The 300-Million-Year-Old Brain: Now In 3-D

Paleontologists don’t go looking for brains, and I’m not surprised. I once got to hold a fresh brain in my hands (it was at a medical school–nothing fishy, I promise), and I can vouch that they are marvelously delicate: a custard for thinking. When any vertebrate with a brain dies, be it human, turtle, or guppy, that fragile greasy clump of neurons is one of the first organs to vanish. Scientists must infer what ancient brains were like very often by examining the case that held it–that is, if they can find a relatively intact braincase.

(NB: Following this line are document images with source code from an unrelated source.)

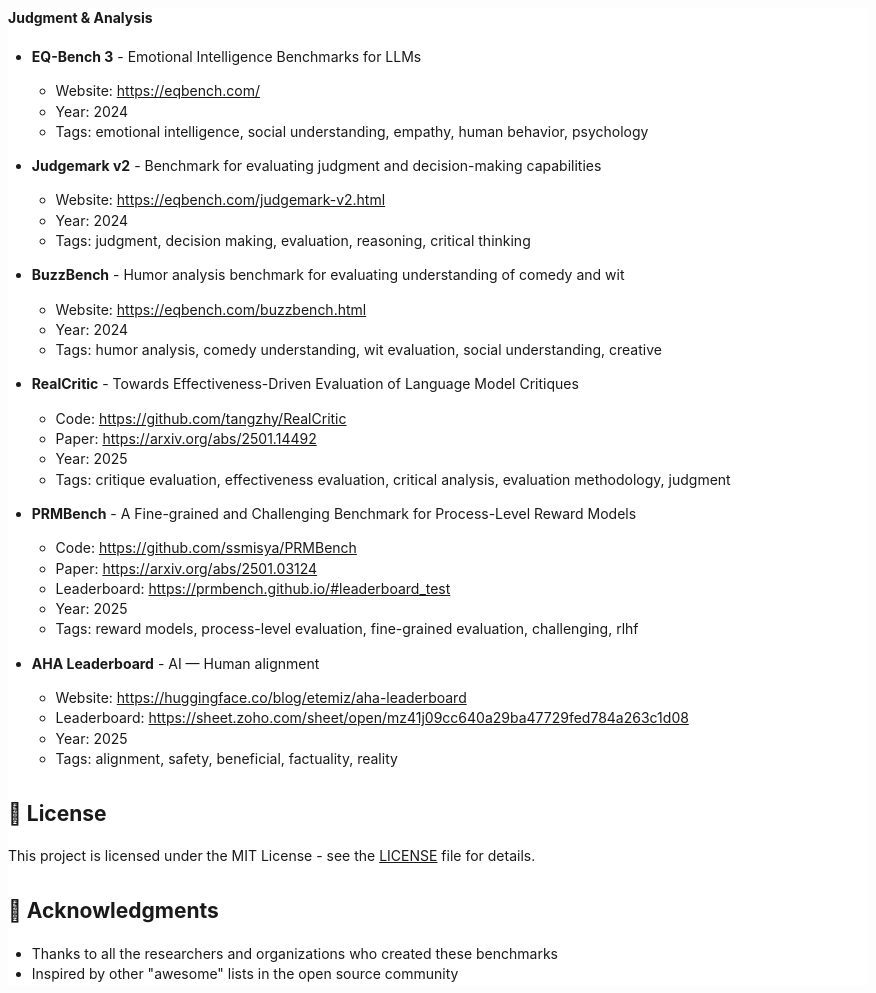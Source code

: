 #### Judgment & Analysis
- **EQ-Bench 3** - Emotional Intelligence Benchmarks for LLMs
  - Website: https://eqbench.com/
  - Year: 2024
  - Tags: emotional intelligence, social understanding, empathy, human behavior, psychology

- **Judgemark v2** - Benchmark for evaluating judgment and decision-making capabilities
  - Website: https://eqbench.com/judgemark-v2.html
  - Year: 2024
  - Tags: judgment, decision making, evaluation, reasoning, critical thinking

- **BuzzBench** - Humor analysis benchmark for evaluating understanding of comedy and wit
  - Website: https://eqbench.com/buzzbench.html
  - Year: 2024
  - Tags: humor analysis, comedy understanding, wit evaluation, social understanding, creative

- **RealCritic** - Towards Effectiveness-Driven Evaluation of Language Model Critiques
  - Code: https://github.com/tangzhy/RealCritic
  - Paper: https://arxiv.org/abs/2501.14492
  - Year: 2025
  - Tags: critique evaluation, effectiveness evaluation, critical analysis, evaluation methodology, judgment

- **PRMBench** - A Fine-grained and Challenging Benchmark for Process-Level Reward Models
  - Code: https://github.com/ssmisya/PRMBench
  - Paper: https://arxiv.org/abs/2501.03124
  - Leaderboard: https://prmbench.github.io/#leaderboard_test
  - Year: 2025
  - Tags: reward models, process-level evaluation, fine-grained evaluation, challenging, rlhf

- **AHA Leaderboard** - AI — Human alignment
  - Website: https://huggingface.co/blog/etemiz/aha-leaderboard
  - Leaderboard: https://sheet.zoho.com/sheet/open/mz41j09cc640a29ba47729fed784a263c1d08
  - Year: 2025
  - Tags: alignment, safety, beneficial, factuality, reality


## 📄 License

This project is licensed under the MIT License - see the [LICENSE](LICENSE) file for details.

## 🤝 Acknowledgments

- Thanks to all the researchers and organizations who created these benchmarks
- Inspired by other "awesome" lists in the open source community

In recent years, scientists have been able to get important clues about brains by scanning the brain cases. They can create virtual fossils in their computers that reveal a wealth of details. Alan Pradel of the Museum National d’Histoire Naturelle in Paris and his colleagues recently scanned a 300-million-year old fossil of an ancient relative of sharks called Sibyrhynchus denisoni. They recognized many details of the skull. But when they looked closer, they saw something they could not quite believe. They saw something that looked like a fossilized brain.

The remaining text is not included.